:: About this exercise ::
Of all the entries below, retype only the lines from the one with "### Use Emoji" through the one with "Twitter lets you", exactly as they appear.

:: Records to use ::

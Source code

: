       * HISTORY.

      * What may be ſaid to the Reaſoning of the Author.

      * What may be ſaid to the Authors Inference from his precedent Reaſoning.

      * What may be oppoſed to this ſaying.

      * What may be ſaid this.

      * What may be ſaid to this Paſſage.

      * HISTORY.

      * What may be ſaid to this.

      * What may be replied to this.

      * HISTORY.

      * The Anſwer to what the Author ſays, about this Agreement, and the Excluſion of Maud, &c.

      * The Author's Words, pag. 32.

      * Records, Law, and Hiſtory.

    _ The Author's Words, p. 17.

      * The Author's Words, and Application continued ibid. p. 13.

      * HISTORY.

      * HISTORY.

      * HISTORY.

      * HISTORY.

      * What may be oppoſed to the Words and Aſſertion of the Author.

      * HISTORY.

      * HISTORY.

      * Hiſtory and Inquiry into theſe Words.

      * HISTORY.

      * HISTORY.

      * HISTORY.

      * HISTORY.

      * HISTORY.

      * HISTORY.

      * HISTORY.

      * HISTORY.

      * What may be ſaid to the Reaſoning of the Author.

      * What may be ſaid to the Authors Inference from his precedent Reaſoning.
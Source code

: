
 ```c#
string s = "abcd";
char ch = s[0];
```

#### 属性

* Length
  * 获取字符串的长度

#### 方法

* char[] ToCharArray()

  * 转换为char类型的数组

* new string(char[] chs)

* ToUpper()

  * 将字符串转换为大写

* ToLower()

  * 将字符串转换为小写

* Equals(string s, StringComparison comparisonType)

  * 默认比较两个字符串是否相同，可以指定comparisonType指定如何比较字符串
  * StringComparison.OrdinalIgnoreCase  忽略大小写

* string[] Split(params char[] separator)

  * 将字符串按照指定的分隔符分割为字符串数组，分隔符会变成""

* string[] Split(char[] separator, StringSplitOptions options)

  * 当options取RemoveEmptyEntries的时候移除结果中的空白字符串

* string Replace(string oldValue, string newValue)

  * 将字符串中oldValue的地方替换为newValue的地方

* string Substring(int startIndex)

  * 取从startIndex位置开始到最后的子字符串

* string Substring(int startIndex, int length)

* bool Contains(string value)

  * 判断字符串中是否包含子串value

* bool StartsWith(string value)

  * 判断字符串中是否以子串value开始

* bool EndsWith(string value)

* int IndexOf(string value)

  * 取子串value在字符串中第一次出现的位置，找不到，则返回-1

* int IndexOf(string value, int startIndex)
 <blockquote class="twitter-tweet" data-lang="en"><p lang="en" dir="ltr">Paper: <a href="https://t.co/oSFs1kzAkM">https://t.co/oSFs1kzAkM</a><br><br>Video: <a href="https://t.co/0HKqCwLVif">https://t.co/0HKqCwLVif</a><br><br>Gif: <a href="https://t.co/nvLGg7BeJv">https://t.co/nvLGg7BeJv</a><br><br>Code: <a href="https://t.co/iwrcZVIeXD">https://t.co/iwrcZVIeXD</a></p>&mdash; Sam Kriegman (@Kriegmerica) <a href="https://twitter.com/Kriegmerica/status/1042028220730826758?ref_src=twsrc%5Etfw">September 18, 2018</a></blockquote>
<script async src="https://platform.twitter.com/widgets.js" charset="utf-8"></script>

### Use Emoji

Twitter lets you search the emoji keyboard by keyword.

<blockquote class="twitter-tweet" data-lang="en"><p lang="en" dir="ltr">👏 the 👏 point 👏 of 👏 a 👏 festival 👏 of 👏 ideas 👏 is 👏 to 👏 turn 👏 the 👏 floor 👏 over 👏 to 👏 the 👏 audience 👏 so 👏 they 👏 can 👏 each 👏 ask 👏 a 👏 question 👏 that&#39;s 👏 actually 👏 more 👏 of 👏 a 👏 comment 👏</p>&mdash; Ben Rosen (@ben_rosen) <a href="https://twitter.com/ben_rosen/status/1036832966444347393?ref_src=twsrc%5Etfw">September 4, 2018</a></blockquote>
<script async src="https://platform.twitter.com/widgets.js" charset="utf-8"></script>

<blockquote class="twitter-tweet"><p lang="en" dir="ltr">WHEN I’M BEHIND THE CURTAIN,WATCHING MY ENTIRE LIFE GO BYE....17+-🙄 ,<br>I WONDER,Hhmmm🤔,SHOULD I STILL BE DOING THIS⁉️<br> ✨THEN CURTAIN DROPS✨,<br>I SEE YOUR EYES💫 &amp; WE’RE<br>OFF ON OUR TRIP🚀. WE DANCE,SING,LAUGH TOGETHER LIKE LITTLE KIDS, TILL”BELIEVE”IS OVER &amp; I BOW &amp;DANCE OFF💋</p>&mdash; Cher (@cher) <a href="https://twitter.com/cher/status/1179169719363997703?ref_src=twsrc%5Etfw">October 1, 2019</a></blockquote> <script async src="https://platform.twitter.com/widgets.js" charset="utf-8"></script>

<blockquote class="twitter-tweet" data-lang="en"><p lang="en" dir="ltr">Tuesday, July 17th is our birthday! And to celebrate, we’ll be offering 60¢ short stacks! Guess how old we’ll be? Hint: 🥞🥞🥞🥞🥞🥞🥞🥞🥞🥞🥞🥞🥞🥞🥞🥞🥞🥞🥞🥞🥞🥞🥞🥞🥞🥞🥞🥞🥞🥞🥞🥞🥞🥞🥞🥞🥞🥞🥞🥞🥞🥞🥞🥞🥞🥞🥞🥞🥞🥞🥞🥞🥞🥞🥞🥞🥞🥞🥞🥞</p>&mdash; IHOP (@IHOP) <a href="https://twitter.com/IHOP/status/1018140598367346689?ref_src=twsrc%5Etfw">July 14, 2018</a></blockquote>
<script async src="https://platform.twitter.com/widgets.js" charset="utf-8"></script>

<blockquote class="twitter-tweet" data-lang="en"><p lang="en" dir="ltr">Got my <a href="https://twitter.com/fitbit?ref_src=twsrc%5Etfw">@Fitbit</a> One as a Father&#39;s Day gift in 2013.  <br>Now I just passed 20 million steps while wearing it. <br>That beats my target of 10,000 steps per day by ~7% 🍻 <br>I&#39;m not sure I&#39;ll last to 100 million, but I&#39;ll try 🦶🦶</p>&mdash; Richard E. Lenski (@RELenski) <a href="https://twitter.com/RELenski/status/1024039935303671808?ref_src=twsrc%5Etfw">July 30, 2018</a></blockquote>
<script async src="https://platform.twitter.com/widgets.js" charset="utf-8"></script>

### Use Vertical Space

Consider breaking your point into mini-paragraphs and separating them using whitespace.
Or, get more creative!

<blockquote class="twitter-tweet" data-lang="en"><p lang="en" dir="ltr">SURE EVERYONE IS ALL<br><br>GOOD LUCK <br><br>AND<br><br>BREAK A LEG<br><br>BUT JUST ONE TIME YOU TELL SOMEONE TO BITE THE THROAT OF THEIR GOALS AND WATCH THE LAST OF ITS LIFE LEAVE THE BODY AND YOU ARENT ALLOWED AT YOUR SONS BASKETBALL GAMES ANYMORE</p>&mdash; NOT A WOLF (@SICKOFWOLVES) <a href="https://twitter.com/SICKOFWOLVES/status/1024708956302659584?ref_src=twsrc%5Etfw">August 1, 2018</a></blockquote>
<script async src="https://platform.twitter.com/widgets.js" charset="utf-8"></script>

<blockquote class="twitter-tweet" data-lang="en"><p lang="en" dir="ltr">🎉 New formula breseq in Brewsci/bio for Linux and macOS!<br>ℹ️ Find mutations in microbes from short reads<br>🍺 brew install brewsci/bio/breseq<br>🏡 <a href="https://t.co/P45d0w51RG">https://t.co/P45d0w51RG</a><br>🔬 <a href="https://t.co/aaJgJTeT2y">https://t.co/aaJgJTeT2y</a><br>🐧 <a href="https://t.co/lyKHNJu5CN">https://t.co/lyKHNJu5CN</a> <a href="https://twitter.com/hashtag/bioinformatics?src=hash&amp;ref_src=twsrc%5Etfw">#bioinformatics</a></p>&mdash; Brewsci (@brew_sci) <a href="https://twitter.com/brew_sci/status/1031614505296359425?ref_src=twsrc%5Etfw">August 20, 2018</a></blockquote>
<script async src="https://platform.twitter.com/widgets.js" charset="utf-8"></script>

:: Output of the task ::
### Use Emoji

Twitter lets you search the emoji keyboard by keyword.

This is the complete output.